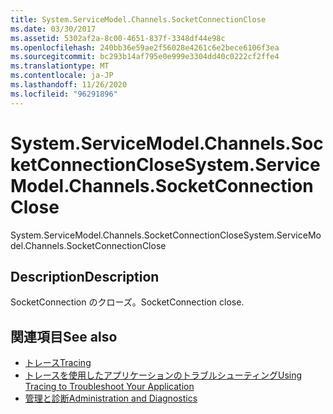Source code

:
```yaml
---
title: System.ServiceModel.Channels.SocketConnectionClose
ms.date: 03/30/2017
ms.assetid: 5302af2a-8c00-4651-837f-3348df44e98c
ms.openlocfilehash: 240bb36e59ae2f56028e4261c6e2bece6106f3ea
ms.sourcegitcommit: bc293b14af795e0e999e3304dd40c0222cf2ffe4
ms.translationtype: MT
ms.contentlocale: ja-JP
ms.lasthandoff: 11/26/2020
ms.locfileid: "96291896"
---
```

# <a name="systemservicemodelchannelssocketconnectionclose"></a><span data-ttu-id="fbcae-102">System.ServiceModel.Channels.SocketConnectionClose</span><span class="sxs-lookup"><span data-stu-id="fbcae-102">System.ServiceModel.Channels.SocketConnectionClose</span></span>

<span data-ttu-id="fbcae-103">System.ServiceModel.Channels.SocketConnectionClose</span><span class="sxs-lookup"><span data-stu-id="fbcae-103">System.ServiceModel.Channels.SocketConnectionClose</span></span>  
  
## <a name="description"></a><span data-ttu-id="fbcae-104">Description</span><span class="sxs-lookup"><span data-stu-id="fbcae-104">Description</span></span>  

 <span data-ttu-id="fbcae-105">SocketConnection のクローズ。</span><span class="sxs-lookup"><span data-stu-id="fbcae-105">SocketConnection close.</span></span>  
  
## <a name="see-also"></a><span data-ttu-id="fbcae-106">関連項目</span><span class="sxs-lookup"><span data-stu-id="fbcae-106">See also</span></span>

- [<span data-ttu-id="fbcae-107">トレース</span><span class="sxs-lookup"><span data-stu-id="fbcae-107">Tracing</span></span>](index.md)
- [<span data-ttu-id="fbcae-108">トレースを使用したアプリケーションのトラブルシューティング</span><span class="sxs-lookup"><span data-stu-id="fbcae-108">Using Tracing to Troubleshoot Your Application</span></span>](using-tracing-to-troubleshoot-your-application.md)
- [<span data-ttu-id="fbcae-109">管理と診断</span><span class="sxs-lookup"><span data-stu-id="fbcae-109">Administration and Diagnostics</span></span>](../index.md)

====

**TASK INSTRUCTIONS**: Your answer should be a single number, which is the count of lines in the data above that include the word "Channels".

**RESPONSE BELOW**: 3